Newspaper executives have been struggling for the past decade to slow the sharp and unprecedented decline of their industry. While no effort has worked, one promising business model would be to charge for access to online content. But only the rarest industry leaders have felt comfortable making the move to a paid-content model without industry-wide agreement, and such an agreement would be a per se violation of U.S. antitrust law. Unlike in other areas of the law, antitrust law does not permit courts to make policy judgments and approve of “good” agreements to restrain trade or fix prices, even when such a move would further antitrust policy interests. Exemptions can only come from Congress. This Comment argues that, because of the newspaper industry’s vital role in generating new information that supports American democratic society, Congress should pass a narrow and temporary exemption from the collusion and price-fixing prohibition in Section 1 of the Sherman Act. Such an exemption would allow newspaper executives to work together on a sustainable online business model for the press, thereby preserving the American corps of professional newsgatherers. That, in turn, would stabilize contributions to the marketplace of information and ideas and would slow the consolidation and concentration of newspaper ownership.
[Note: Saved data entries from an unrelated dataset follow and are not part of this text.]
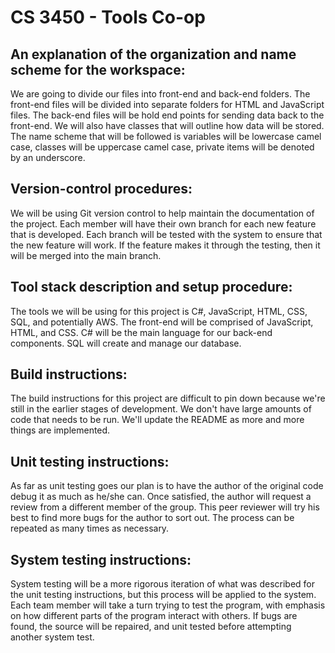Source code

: # CS 3450 - Tools Co-op


## An explanation of the organization and name scheme for the workspace:

We are going to divide our files into front-end and back-end folders. The front-end files will be divided into separate folders for HTML and JavaScript files. The back-end files will be hold end points for sending data back to the front-end. We will also have classes that will outline how data will be stored. The name scheme that will be followed is variables will be lowercase camel case, classes will be uppercase camel case, private items will be denoted by an underscore.  

## Version-control procedures:

We will be using Git version control to help maintain the documentation of the project. Each member will have their own branch for each new feature that is developed. Each branch will be tested with the system to ensure that the new feature will work. If the feature makes it through the testing, then it will be merged into the main branch.

## Tool stack description and setup procedure:

The tools we will be using for this project is C#, JavaScript, HTML, CSS, SQL, and potentially AWS. The front-end will be comprised of JavaScript, HTML, and CSS. C# will be the main language for our back-end components. SQL will create and manage our database. 

## Build instructions:

The build instructions for this project are difficult to pin down because we're still in the earlier stages of development. We don't have large amounts of code that needs to be run. We'll update the README as more and more things are implemented.

## Unit testing instructions:

As far as unit testing goes our plan is to have the author of the original code debug it as much as he/she can. Once satisfied, the author will request a review from a different member of the group. This peer reviewer will try his best to find more bugs for the author to sort out. The process can be repeated as many times as necessary.

## System testing instructions:

System testing will be a more rigorous iteration of what was described for the unit testing instructions, but this process will be applied to the system. Each team member will take a turn trying to test the program, with emphasis on how different parts of the program interact with others. If bugs are found, the source will be repaired, and unit tested before attempting another system test.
Both of these outcomes would advance a primary goal of antitrust law—increase in consumer options.
In Pearson v. Callahan, the U.S. Supreme Court altered the contours of the qualified immunity defense with the intention of changing when and how federal courts make constitutional law. Qualified immunity is the primary defense to constitutional torts against government officials. Before Pearson, courts were required to determine if an official had violated a constitutional right even when that official was already protected by qualified immunity. After Pearson, courts now have the discretion to avoid such constitutional determinations when an official has qualified immunity. To determine Pearson’s impact, this Comment presents an empirical study of qualified immunity cases. The findings are surprising. While circuit courts have generally begun avoiding constitutional determinations as expected, district courts have not done so. Because Pearson was motivated by significant criticism of mandatory engagement in constitutional analysis, the district courts’ reaction is troubling. However, this reaction does indicate that courts tend not to avoid constitutional determinations in order to promote judicial efficiency. If this were the case, such a motivation would affect district courts more than circuit courts. Instead, it seems that a court’s decision to avoid a constitutional determination is a product of its interest in controlling constitutional precedent. In sum, Pearson has given courts substantial control over what precedent enters the body of constitutional law, and at least circuit courts appear to be consciously using it—a finding with implications for how constitutional law will develop in the future.